(Data):
"""

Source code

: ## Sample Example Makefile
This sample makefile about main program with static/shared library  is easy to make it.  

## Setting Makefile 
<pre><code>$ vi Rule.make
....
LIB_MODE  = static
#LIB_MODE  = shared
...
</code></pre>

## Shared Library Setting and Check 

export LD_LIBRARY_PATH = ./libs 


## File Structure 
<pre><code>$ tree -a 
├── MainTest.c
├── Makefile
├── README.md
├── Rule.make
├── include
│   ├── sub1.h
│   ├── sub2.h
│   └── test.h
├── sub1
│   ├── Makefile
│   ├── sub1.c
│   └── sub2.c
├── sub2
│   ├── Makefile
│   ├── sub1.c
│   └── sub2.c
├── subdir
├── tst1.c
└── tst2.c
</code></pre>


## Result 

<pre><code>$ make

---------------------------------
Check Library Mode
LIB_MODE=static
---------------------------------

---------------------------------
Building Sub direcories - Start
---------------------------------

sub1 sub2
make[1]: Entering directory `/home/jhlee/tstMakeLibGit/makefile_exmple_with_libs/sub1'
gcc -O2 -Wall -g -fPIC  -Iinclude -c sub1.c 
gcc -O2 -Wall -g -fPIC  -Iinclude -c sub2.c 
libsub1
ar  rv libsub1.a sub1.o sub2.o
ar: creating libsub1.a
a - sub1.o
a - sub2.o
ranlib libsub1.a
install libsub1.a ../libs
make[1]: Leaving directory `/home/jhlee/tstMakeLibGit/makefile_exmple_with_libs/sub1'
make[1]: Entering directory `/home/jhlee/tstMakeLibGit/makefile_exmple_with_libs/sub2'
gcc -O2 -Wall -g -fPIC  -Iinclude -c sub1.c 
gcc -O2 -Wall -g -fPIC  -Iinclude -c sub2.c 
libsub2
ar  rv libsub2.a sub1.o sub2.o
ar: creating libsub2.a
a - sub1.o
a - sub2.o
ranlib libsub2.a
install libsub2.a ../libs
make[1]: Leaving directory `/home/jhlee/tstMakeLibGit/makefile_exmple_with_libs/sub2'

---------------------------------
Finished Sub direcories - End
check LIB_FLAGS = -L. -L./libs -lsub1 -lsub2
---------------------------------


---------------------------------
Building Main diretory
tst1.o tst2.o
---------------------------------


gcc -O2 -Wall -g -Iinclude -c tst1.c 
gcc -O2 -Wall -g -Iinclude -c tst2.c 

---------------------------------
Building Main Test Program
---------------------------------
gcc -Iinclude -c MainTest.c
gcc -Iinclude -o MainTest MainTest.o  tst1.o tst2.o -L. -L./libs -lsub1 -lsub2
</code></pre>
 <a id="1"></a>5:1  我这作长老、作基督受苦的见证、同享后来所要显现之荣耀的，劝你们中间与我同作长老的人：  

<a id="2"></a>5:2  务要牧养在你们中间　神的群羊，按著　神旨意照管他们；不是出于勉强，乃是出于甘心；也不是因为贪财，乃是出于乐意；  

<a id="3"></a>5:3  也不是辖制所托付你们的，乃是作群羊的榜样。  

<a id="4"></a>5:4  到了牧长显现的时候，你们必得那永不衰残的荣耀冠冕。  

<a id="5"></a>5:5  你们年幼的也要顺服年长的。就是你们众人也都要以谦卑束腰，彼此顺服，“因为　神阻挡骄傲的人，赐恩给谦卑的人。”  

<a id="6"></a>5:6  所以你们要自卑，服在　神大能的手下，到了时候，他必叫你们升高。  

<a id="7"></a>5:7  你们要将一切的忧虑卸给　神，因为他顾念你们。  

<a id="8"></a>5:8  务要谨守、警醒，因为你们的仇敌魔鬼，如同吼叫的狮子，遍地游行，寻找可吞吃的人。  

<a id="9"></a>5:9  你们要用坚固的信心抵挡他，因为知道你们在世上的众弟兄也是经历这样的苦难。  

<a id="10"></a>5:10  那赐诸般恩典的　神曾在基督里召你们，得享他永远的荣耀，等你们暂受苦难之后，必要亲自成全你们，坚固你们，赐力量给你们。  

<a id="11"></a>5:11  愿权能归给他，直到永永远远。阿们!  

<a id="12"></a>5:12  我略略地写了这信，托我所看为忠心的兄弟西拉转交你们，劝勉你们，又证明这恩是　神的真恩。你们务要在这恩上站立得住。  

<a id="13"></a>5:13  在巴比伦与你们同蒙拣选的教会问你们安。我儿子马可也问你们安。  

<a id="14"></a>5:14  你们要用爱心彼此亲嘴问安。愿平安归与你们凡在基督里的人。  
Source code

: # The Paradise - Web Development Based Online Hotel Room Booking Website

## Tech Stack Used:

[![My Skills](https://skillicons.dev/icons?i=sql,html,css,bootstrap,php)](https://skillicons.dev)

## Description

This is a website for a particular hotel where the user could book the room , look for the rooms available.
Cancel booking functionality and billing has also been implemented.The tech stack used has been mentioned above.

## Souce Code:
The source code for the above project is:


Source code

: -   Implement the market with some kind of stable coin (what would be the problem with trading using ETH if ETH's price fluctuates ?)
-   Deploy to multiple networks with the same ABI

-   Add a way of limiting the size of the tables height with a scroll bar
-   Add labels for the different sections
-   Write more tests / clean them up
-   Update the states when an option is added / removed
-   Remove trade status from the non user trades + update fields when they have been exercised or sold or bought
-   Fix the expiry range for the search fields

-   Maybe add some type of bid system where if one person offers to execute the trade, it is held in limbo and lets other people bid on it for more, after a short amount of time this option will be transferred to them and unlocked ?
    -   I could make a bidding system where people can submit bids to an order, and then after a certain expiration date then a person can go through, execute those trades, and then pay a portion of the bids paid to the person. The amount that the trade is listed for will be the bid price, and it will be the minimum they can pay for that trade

"""

(About this exercise): For the lines above, output exactly those from the line containing "added / removed" through the line containing "the search fields", and skip the others.

(Written response):
-   Update the states when an option is added / removed
-   Remove trade status from the non user trades + update fields when they have been exercised or sold or bought
-   Fix the expiry range for the search fields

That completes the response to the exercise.